Since we don't know how to fix this, we might decide to remove the person. This "sixty" entry also turned all Height entries into characters instead of numeric. That conversion to character also means that our summary function isn't very meaningful. So let's fix that first.
::: {.cell}
```{.r .cell-code}
d1 <- rawdata %>% dplyr::filter( Height != "sixty" ) %>%
dplyr::mutate(Height = as.numeric(Height))
skimr::skim(d1)
```
::: {.cell-output-display}
Table: Data summary
| | |
|:------------------------|:----|
|Name |d1 |
|Number of rows |13 |
|Number of columns |5 |
|_______________________ | |
|Column type frequency: | |
|character |2 |
|numeric |3 |
|________________________ | |
|Group variables |None |
**Variable type: character**
|skim_variable | n_missing| complete_rate| min| max| empty| n_unique| whitespace|
|:-------------|---------:|-------------:|---:|---:|-----:|--------:|----------:|
|Gender | 0| 1| 1| 2| 0| 5| 0|
|Hair Color | 0| 1| 3| 3| 0| 5| 0|
**Variable type: numeric**
|skim_variable | n_missing| complete_rate| mean| sd| p0| p25| p50| p75| p100|hist |
|:-------------|---------:|-------------:|------:|-------:|--:|------:|---:|---:|----:|:-----|
|Height | 0| 1.00| 151.62| 46.46| 6| 154.00| 165| 175| 192|▁▁▁▂▇ |
|Weight | 1| 0.92| 647.92| 2000.48| 45| 54.75| 73| 90| 7000|▇▁▁▁▁ |
|Age | 0| 1.00| 39.54| 15.02| 18| 26.00| 41| 57| 59|▇▂▆▂▇ |
:::
```{.r .cell-code}
hist(d1$Height)
```
::: {.cell-output-display}
{width=672}
:::
:::
Now we see that there is one person with a height of 6. That could be a typo, or someone mistakenly entered their height in feet. Since we unfortunately don't know, we might need to remove this person, which we'll do here.
::: {.cell}
```{.r .cell-code}
d2 <- d1 %>% dplyr::mutate( Height = replace(Height, Height=="6",round(6*30.48,0)) )
skimr::skim(d2)
```
::: {.cell-output-display}
Table: Data summary
| | |
|:------------------------|:----|
|Name |d2 |
|Number of rows |13 |
|Number of columns |5 |
|_______________________ | |
|Column type frequency: | |
|character |2 |
|numeric |3 |
|________________________ | |
|Group variables |None |
**Variable type: character**
|skim_variable | n_missing| complete_rate| min| max| empty| n_unique| whitespace|
|:-------------|---------:|-------------:|---:|---:|-----:|--------:|----------:|
|Gender | 0| 1| 1| 2| 0| 5| 0|
|Hair Color | 0| 1| 3| 3| 0| 5| 0|
**Variable type: numeric**
|skim_variable | n_missing| complete_rate| mean| sd| p0| p25| p50| p75| p100|hist |
|:-------------|---------:|-------------:|------:|-------:|---:|------:|---:|---:|----:|:-----|
|Height | 0| 1.00| 165.23| 16.52| 133| 155.00| 166| 178| 192|▂▇▆▆▃ |
|Weight | 1| 0.92| 647.92| 2000.48| 45| 54.75| 73| 90| 7000|▇▁▁▁▁ |
|Age | 0| 1.00| 39.54| 15.02| 18| 26.00| 41| 57| 59|▇▂▆▂▇ |
:::
:::
Height values seem ok now.
Now let's look at the `Weight` variable. There is a person with weight of 7000, which is impossible, and one person with missing weight.

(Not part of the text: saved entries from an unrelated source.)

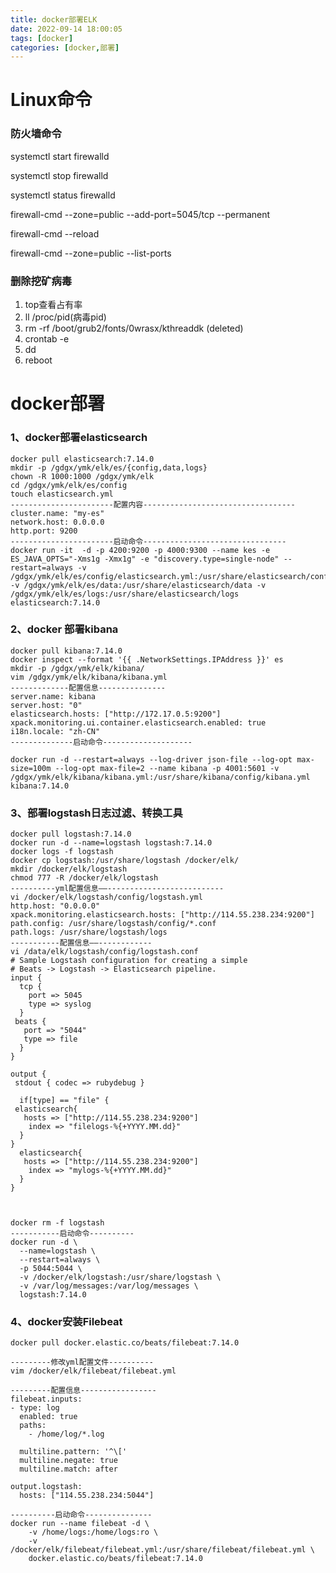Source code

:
 ```yaml
---
title: docker部署ELK
date: 2022-09-14 18:00:05
tags: [docker]
categories: [docker,部署]
---
```

# Linux命令

### 防火墙命令

<!--开启防火墙-->
systemctl start firewalld
<!--关闭防火墙-->
systemctl stop firewalld
<!--查看防火墙状态-->
systemctl status firewalld 
<!--开放某个端口-->
firewall-cmd --zone=public --add-port=5045/tcp --permanent 
<!--重新加载配置-->
firewall-cmd --reload
<!--查看已经开放的端口-->
firewall-cmd --zone=public --list-ports

### 删除挖矿病毒

1. top查看占有率
2. ll /proc/pid(病毒pid)
3. rm -rf /boot/grub2/fonts/0wrasx/kthreaddk \(deleted\)
4. crontab -e  
5. dd
6. reboot

# docker部署

### 1、docker部署elasticsearch 

```shell
docker pull elasticsearch:7.14.0
mkdir -p /gdgx/ymk/elk/es/{config,data,logs}
chown -R 1000:1000 /gdgx/ymk/elk
cd /gdgx/ymk/elk/es/config
touch elasticsearch.yml
-----------------------配置内容----------------------------------
cluster.name: "my-es"
network.host: 0.0.0.0
http.port: 9200
-----------------------启动命令--------------------------------
docker run -it  -d -p 4200:9200 -p 4000:9300 --name kes -e ES_JAVA_OPTS="-Xms1g -Xmx1g" -e "discovery.type=single-node" --restart=always -v /gdgx/ymk/elk/es/config/elasticsearch.yml:/usr/share/elasticsearch/config/elasticsearch.yml -v /gdgx/ymk/elk/es/data:/usr/share/elasticsearch/data -v /gdgx/ymk/elk/es/logs:/usr/share/elasticsearch/logs elasticsearch:7.14.0

```

### 2、docker 部署kibana

```
docker pull kibana:7.14.0
docker inspect --format '{{ .NetworkSettings.IPAddress }}' es
mkdir -p /gdgx/ymk/elk/kibana/
vim /gdgx/ymk/elk/kibana/kibana.yml
-------------配置信息---------------
server.name: kibana
server.host: "0"
elasticsearch.hosts: ["http://172.17.0.5:9200"]
xpack.monitoring.ui.container.elasticsearch.enabled: true
i18n.locale: "zh-CN"
--------------启动命令--------------------

docker run -d --restart=always --log-driver json-file --log-opt max-size=100m --log-opt max-file=2 --name kibana -p 4001:5601 -v /gdgx/ymk/elk/kibana/kibana.yml:/usr/share/kibana/config/kibana.yml kibana:7.14.0
```

### 3、部署logstash日志过滤、转换工具

```shell
docker pull logstash:7.14.0
docker run -d --name=logstash logstash:7.14.0
docker logs -f logstash
docker cp logstash:/usr/share/logstash /docker/elk/
mkdir /docker/elk/logstash
chmod 777 -R /docker/elk/logstash
----------yml配置信息——--------------------------
vi /docker/elk/logstash/config/logstash.yml
http.host: "0.0.0.0"
xpack.monitoring.elasticsearch.hosts: ["http://114.55.238.234:9200"]
path.config: /usr/share/logstash/config/*.conf
path.logs: /usr/share/logstash/logs
-----------配置信息——------------
vi /data/elk/logstash/config/logstash.conf
# Sample Logstash configuration for creating a simple
# Beats -> Logstash -> Elasticsearch pipeline.
input {
  tcp {
    port => 5045
    type => syslog
  }
 beats {
   port => "5044"
   type => file
  }
}

output {
 stdout { codec => rubydebug }
  
  if[type] == "file" {
 elasticsearch{
   hosts => ["http://114.55.238.234:9200"]
    index => "filelogs-%{+YYYY.MM.dd}"
  }
}
  elasticsearch{
   hosts => ["http://114.55.238.234:9200"]
    index => "mylogs-%{+YYYY.MM.dd}"
  }
}



docker rm -f logstash
-----------启动命令----------
docker run -d \
  --name=logstash \
  --restart=always \
  -p 5044:5044 \
  -v /docker/elk/logstash:/usr/share/logstash \
  -v /var/log/messages:/var/log/messages \
  logstash:7.14.0

```

### 4、docker安装Filebeat



```shell
docker pull docker.elastic.co/beats/filebeat:7.14.0

---------修改yml配置文件----------
vim /docker/elk/filebeat/filebeat.yml

---------配置信息-----------------
filebeat.inputs:
- type: log
  enabled: true
  paths:
    - /home/log/*.log

  multiline.pattern: '^\['
  multiline.negate: true
  multiline.match: after

output.logstash:
  hosts: ["114.55.238.234:5044"]

----------启动命令---------------
docker run --name filebeat -d \
    -v /home/logs:/home/logs:ro \
    -v /docker/elk/filebeat/filebeat.yml:/usr/share/filebeat/filebeat.yml \
    docker.elastic.co/beats/filebeat:7.14.0
```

To be able to analyze the data, we'll remove those individuals as well.
::: {.cell}
```{.r .cell-code}
d3 <- d2 %>% dplyr::filter(Weight != 7000) %>% tidyr::drop_na()
skimr::skim(d3)
```
::: {.cell-output-display}
Table: Data summary
| | |
|:------------------------|:----|
|Name |d3 |
|Number of rows |11 |
|Number of columns |5 |
|_______________________ | |
|Column type frequency: | |
|character |2 |
|numeric |3 |
|________________________ | |
|Group variables |None |
**Variable type: character**
|skim_variable | n_missing| complete_rate| min| max| empty| n_unique| whitespace|
|:-------------|---------:|-------------:|---:|---:|-----:|--------:|----------:|
|Gender | 0| 1| 1| 2| 0| 5| 0|
|Hair Color | 0| 1| 3| 3| 0| 4| 0|
**Variable type: numeric**
|skim_variable | n_missing| complete_rate| mean| sd| p0| p25| p50| p75| p100|hist |
|:-------------|---------:|-------------:|------:|-----:|---:|-----:|---:|---:|----:|:-----|
|Height | 0| 1| 167.09| 16.81| 133| 155.5| 166| 179| 192|▂▇▅▇▅ |
|Weight | 0| 1| 70.45| 20.65| 45| 54.5| 70| 85| 110|▇▂▃▃▂ |
|Age | 0| 1| 37.91| 15.40| 18| 25.0| 41| 50| 59|▇▂▃▂▆ |
:::
:::
Now checking the `Gender` variable. Gender should be a categorical/factor variable but is loaded as character. We can fix that with simple base R code to mix things up.
::: {.cell}
```{.r .cell-code}
d3$Gender <- as.factor(d3$Gender)
skimr::skim(d3)
```
::: {.cell-output-display}
Table: Data summary
| | |
|:------------------------|:----|
|Name |d3 |
|Number of rows |11 |
|Number of columns |5 |
|_______________________ | |
|Column type frequency: | |
|character |1 |
|factor |1 |
|numeric |3 |
|________________________ | |
|Group variables |None |
**Variable type: character**
|skim_variable | n_missing| complete_rate| min| max| empty| n_unique| whitespace|
|:-------------|---------:|-------------:|---:|---:|-----:|--------:|----------:|
|Hair Color | 0| 1| 3| 3| 0| 4| 0|
**Variable type: factor**
|skim_variable | n_missing| complete_rate|ordered | n_unique|top_counts |
|:-------------|---------:|-------------:|:-------|--------:|:----------------------|
|Gender | 0| 1|FALSE | 5|M: 4, F: 3, O: 2, N: 1 |
**Variable type: numeric**
|skim_variable | n_missing| complete_rate| mean| sd| p0| p25| p50| p75| p100|hist |
|:-------------|---------:|-------------:|------:|-----:|---:|-----:|---:|---:|----:|:-----|
|Height | 0| 1| 167.09| 16.81| 133| 155.5| 166| 179| 192|▂▇▅▇▅ |
|Weight | 0| 1| 70.45| 20.65| 45| 54.5| 70| 85| 110|▇▂▃▃▂ |
|Age | 0| 1| 37.91| 15.40| 18| 25.0| 41| 50| 59|▇▂▃▂▆ |
:::
:::
Now we see that there is another NA, but it's not `NA` from R, instead it was loaded as character and is now considered as a category.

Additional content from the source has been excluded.